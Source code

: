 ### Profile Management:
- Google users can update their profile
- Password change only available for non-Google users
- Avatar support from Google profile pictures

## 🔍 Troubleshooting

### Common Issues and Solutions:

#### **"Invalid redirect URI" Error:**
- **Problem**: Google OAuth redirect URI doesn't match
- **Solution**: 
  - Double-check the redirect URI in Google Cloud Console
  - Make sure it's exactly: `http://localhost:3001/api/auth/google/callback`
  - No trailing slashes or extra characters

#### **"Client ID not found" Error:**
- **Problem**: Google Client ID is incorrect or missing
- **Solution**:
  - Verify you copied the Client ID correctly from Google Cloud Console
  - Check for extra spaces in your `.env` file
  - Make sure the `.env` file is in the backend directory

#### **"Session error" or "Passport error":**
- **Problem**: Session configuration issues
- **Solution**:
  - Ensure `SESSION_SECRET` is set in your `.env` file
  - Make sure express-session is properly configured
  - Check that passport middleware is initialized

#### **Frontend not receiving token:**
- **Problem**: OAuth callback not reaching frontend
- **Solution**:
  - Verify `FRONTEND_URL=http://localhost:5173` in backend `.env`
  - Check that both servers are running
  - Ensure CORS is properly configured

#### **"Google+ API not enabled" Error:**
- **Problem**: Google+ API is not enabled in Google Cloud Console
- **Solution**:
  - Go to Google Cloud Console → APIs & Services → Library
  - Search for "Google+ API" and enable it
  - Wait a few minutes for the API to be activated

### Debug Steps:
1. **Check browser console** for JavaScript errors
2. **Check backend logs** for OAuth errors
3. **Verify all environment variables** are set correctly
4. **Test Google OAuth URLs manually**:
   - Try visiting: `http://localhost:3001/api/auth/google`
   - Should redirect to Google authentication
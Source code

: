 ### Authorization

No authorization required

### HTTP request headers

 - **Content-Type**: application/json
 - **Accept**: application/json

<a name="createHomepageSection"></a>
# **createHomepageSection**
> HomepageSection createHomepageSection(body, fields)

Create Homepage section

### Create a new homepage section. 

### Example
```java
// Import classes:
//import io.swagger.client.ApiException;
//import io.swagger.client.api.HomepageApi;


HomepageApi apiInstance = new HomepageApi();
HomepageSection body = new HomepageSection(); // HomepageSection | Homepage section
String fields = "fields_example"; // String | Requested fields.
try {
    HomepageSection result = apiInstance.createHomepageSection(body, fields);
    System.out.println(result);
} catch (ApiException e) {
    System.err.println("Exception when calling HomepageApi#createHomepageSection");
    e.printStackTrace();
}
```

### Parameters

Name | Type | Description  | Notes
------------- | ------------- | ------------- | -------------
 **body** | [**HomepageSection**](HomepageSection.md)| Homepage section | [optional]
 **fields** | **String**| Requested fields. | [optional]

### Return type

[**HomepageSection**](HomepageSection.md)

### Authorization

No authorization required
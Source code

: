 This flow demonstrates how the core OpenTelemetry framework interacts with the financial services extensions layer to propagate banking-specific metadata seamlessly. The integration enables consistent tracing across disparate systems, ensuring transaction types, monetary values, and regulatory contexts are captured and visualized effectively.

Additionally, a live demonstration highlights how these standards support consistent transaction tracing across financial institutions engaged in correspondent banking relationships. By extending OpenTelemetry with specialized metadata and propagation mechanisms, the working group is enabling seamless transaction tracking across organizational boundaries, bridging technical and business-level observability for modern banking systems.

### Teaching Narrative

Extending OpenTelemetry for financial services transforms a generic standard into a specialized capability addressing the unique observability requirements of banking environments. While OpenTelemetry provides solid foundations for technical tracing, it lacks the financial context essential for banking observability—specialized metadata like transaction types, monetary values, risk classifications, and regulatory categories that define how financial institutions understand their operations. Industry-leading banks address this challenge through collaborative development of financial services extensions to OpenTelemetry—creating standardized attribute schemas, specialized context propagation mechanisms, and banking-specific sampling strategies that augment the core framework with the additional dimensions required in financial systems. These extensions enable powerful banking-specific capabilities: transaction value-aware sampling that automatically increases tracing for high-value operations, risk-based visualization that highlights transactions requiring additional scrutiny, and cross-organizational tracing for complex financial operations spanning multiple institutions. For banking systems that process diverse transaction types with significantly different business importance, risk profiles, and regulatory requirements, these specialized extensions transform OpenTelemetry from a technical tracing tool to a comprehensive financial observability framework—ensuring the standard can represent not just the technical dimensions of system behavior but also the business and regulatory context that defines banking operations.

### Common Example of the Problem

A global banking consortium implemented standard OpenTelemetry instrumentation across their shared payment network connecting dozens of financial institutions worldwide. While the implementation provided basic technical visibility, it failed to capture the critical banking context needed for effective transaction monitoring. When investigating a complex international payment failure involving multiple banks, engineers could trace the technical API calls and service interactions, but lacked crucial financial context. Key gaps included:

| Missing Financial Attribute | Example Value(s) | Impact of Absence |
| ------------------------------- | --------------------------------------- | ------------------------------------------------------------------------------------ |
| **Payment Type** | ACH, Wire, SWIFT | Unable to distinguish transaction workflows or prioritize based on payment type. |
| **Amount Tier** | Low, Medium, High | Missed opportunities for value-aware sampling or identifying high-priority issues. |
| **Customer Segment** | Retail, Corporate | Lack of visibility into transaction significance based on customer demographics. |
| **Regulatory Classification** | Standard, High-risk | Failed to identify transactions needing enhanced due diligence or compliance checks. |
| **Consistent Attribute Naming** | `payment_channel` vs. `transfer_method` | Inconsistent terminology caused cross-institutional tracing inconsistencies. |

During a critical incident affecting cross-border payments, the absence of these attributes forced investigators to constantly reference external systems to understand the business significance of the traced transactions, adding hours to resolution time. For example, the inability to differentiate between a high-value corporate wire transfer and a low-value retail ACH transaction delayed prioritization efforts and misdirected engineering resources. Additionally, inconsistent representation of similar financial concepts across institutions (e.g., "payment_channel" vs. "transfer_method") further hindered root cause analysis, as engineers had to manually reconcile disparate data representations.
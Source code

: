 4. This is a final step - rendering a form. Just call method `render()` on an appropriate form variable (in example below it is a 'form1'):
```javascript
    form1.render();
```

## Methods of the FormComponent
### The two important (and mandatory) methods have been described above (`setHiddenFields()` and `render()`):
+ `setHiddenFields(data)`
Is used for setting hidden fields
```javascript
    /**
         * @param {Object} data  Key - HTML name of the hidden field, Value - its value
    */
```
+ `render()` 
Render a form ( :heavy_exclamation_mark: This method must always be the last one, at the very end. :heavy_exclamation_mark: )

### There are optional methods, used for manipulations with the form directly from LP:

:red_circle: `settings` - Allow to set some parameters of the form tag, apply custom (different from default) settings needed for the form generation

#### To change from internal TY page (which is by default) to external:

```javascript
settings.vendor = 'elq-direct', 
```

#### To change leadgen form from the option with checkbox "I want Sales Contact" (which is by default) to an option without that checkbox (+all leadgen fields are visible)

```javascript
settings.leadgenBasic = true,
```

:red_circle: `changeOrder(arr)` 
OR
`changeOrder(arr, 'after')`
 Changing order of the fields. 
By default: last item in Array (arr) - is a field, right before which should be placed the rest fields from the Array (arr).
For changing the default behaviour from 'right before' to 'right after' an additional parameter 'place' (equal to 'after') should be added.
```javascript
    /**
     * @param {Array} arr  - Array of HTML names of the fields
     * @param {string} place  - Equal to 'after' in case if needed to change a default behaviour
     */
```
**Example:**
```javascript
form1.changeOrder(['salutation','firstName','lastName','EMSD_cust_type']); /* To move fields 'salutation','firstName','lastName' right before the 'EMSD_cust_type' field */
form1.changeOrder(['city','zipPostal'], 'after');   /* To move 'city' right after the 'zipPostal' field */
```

**EXERCISE**
Using the entries above, return exactly the lines from the line with "a final step" to the line with "Changing order of the fields.", counting both of those lines.

**THE COMPLETED TASK**
: 4. This is a final step - rendering a form. Just call method `render()` on an appropriate form variable (in example below it is a 'form1'):
```javascript
    form1.render();
```

## Methods of the FormComponent
### The two important (and mandatory) methods have been described above (`setHiddenFields()` and `render()`):
+ `setHiddenFields(data)`
Is used for setting hidden fields
```javascript
    /**
         * @param {Object} data  Key - HTML name of the hidden field, Value - its value
    */
```
+ `render()` 
Render a form ( :heavy_exclamation_mark: This method must always be the last one, at the very end. :heavy_exclamation_mark: )

### There are optional methods, used for manipulations with the form directly from LP:

:red_circle: `settings` - Allow to set some parameters of the form tag, apply custom (different from default) settings needed for the form generation

#### To change from internal TY page (which is by default) to external:

```javascript
settings.vendor = 'elq-direct', 
```

#### To change leadgen form from the option with checkbox "I want Sales Contact" (which is by default) to an option without that checkbox (+all leadgen fields are visible)

```javascript
settings.leadgenBasic = true,
```

:red_circle: `changeOrder(arr)` 
OR
`changeOrder(arr, 'after')`
 Changing order of the fields. 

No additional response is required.